Please write out the line containing "Its Hilbert norm" and each line after it through the end of the data, exactly, and nothing else.

RECORDS PROVIDED:
+ + + + +

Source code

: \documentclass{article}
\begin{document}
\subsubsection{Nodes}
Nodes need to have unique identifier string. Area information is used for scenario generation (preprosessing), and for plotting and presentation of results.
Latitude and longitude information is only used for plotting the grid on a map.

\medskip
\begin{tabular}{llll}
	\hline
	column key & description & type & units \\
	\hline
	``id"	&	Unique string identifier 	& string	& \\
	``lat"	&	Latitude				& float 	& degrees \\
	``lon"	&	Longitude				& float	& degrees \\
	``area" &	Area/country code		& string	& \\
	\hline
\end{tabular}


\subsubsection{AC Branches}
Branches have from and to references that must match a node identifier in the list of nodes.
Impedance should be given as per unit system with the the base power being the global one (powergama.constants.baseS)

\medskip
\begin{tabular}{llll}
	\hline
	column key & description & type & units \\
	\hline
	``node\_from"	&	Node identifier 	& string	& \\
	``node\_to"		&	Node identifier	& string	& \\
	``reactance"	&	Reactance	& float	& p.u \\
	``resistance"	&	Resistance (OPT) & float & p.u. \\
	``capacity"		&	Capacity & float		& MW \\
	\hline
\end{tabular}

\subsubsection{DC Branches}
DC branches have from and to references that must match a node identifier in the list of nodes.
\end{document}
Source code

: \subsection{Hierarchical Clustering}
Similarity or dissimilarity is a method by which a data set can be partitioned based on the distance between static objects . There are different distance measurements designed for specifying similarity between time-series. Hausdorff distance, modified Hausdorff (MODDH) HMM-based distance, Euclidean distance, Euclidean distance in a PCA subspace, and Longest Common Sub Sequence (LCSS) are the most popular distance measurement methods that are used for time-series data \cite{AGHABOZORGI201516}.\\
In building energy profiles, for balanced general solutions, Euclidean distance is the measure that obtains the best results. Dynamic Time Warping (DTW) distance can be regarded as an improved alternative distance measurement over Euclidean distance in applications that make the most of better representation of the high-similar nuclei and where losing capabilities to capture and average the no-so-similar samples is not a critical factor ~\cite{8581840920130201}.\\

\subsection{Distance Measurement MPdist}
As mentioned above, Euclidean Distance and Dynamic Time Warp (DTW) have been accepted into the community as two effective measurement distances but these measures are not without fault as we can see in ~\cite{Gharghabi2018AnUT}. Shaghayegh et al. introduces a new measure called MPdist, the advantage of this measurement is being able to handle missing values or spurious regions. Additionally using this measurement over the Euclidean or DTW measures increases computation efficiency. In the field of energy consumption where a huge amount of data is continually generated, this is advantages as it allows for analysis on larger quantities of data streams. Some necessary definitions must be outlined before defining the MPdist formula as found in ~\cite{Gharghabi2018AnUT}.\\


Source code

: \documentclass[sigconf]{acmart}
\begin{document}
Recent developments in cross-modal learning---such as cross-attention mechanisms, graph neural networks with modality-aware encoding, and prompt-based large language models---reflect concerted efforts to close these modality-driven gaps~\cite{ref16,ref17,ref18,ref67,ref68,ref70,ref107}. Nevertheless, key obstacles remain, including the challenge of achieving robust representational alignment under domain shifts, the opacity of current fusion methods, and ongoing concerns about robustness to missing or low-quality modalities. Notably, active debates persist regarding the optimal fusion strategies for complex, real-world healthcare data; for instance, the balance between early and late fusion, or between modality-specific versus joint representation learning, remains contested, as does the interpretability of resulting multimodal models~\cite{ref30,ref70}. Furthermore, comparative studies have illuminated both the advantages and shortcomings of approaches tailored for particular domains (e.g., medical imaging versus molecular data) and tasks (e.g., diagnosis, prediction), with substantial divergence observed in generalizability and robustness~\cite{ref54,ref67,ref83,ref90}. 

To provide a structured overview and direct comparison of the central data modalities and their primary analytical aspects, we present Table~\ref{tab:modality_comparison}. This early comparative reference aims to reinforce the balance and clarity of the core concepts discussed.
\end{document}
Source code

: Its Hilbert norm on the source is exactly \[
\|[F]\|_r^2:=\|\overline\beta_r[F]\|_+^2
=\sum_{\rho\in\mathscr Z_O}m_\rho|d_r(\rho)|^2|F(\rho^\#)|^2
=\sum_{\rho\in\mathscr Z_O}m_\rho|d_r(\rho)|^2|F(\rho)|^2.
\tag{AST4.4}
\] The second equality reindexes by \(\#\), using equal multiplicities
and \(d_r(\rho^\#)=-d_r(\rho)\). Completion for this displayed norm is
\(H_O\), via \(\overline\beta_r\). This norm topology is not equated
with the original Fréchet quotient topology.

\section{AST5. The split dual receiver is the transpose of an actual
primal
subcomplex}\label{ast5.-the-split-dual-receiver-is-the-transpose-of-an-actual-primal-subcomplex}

+ + + + +

RESPONSE AREA:
: Its Hilbert norm on the source is exactly \[
\|[F]\|_r^2:=\|\overline\beta_r[F]\|_+^2
=\sum_{\rho\in\mathscr Z_O}m_\rho|d_r(\rho)|^2|F(\rho^\#)|^2
=\sum_{\rho\in\mathscr Z_O}m_\rho|d_r(\rho)|^2|F(\rho)|^2.
\tag{AST4.4}
\] The second equality reindexes by \(\#\), using equal multiplicities
and \(d_r(\rho^\#)=-d_r(\rho)\). Completion for this displayed norm is
\(H_O\), via \(\overline\beta_r\). This norm topology is not equated
with the original Fréchet quotient topology.

\section{AST5. The split dual receiver is the transpose of an actual
primal
subcomplex}\label{ast5.-the-split-dual-receiver-is-the-transpose-of-an-actual-primal-subcomplex}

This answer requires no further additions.